The paper tackles object-goal navigation under egocentric vision where traditional discrete KG-based navigators misalign with visual observations. It proposes AKGVP, which combines a continuous knowledge-graph representation of scenes with visual-language pre-training to align language descriptions with visual perception, enabling robust zero-shot navigation. A high-level controller based on Graph Convolutional Networks plans sub-goals on the continuous KG, while a low-level controller fuses multimodal features and learns action policies via A3C. Experiments on AI2-THOR show AKGVP outperforming state-of-the-art baselines, with strong zero-shot generalization and efficient navigation; code is released.

Abstract

Object-goal navigation is a challenging task that requires guiding an agent to specific objects based on first-person visual observations. The ability of agent to comprehend its surroundings plays a crucial role in achieving successful object finding. However, existing knowledge-graph-based navigators often rely on discrete categorical one-hot vectors and vote counting strategy to construct graph representation of the scenes, which results in misalignment with visual images. To provide more accurate and coherent scene descriptions and address this misalignment issue, we propose the Aligning Knowledge Graph with Visual Perception (AKGVP) method for object-goal navigation. Technically, our approach introduces continuous modeling of the hierarchical scene architecture and leverages visual-language pre-training to align natural language description with visual perception. The integration of a continuous knowledge graph architecture and multimodal feature alignment empowers the navigator with a remarkable zero-shot navigation capability. We extensively evaluate our method using the AI2-THOR simulator and conduct a series of experiments to demonstrate the effectiveness and efficiency of our navigator. Code available: https://github.com/nuoxu/AKGVP.
Paper Structure (11 sections, 4 equations, 3 figures, 4 tables)

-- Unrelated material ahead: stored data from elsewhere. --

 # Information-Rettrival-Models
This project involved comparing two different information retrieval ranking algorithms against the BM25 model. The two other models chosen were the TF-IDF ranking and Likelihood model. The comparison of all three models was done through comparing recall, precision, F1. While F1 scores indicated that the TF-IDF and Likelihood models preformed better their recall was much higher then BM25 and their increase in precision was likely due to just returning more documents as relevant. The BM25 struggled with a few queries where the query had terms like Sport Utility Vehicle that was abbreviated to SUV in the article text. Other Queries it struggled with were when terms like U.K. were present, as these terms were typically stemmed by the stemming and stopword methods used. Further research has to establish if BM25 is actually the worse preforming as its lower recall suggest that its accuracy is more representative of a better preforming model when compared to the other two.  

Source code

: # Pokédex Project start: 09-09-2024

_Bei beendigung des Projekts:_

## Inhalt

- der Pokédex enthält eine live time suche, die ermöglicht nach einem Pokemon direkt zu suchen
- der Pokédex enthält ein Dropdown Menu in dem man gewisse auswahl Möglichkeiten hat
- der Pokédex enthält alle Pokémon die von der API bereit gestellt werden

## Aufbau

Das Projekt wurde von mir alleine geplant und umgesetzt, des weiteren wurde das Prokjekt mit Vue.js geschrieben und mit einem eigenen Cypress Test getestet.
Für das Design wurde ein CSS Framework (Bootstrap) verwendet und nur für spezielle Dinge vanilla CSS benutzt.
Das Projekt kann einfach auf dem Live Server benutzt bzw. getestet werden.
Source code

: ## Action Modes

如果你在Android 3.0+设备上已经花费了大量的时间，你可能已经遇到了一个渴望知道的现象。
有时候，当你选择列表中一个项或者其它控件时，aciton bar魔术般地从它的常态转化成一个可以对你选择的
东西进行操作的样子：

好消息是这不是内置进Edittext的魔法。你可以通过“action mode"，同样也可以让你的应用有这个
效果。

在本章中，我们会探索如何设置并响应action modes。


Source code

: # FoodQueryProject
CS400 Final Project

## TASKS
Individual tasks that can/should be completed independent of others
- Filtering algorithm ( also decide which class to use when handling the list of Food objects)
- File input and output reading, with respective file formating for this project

This paper contains 11 sections, 4 equations, 3 figures, 4 tables.

Figures (3)

  • Figure 1: The core idea of our AKGVP method. In order to effectively describe the same environment, we can leverage two modalities of data: knowledge graphs derived from natural language descriptions and observation images characterized by visual descriptions. Our primary objective is to align these two modalities within a shared feature space, facilitated by visual-language pre-training. Ultimately, these modalities are fused for decision-making.
  • Figure 2: Pipeline of our AKGVP method. AKGVP is composed of three essential components: an aligned encoder, a high-level controller, and a low-level controller. The encoder plays a crucial role by separately encoding images and natural language, facilitating feature alignment through multimodal pre-training. The high-level controller leverages knowledge graph modeling to effectively plan sub-goals for the navigator, directing the movement of agent across different zones. On the other hand, the low-level controller utilizes the fused multimodal information to make informed action decisions, enabling the agent to interact with the environment and control its movements adeptly.
  • Figure 3: Qualitative results (zoom in for detailed viewing). The visualization of navigation results for the four navigators in three rooms is presented from left to right, along with the corresponding observations from the final frame of navigation. The red explosion icon denotes instances where the agent becomes disoriented and exhibits erratic behavior, such as spinning in circles, getting stuck by obstacles, or repetitive small-scale rotations. The blue circle represents the starting position, which is consistent across all four navigators. The histogram provides a visual representation of the action probabilities, highlighting the likelihood of the agent selecting each of the six actions. For additional instances of the comparison between these two methods, please refer to the accompanying video.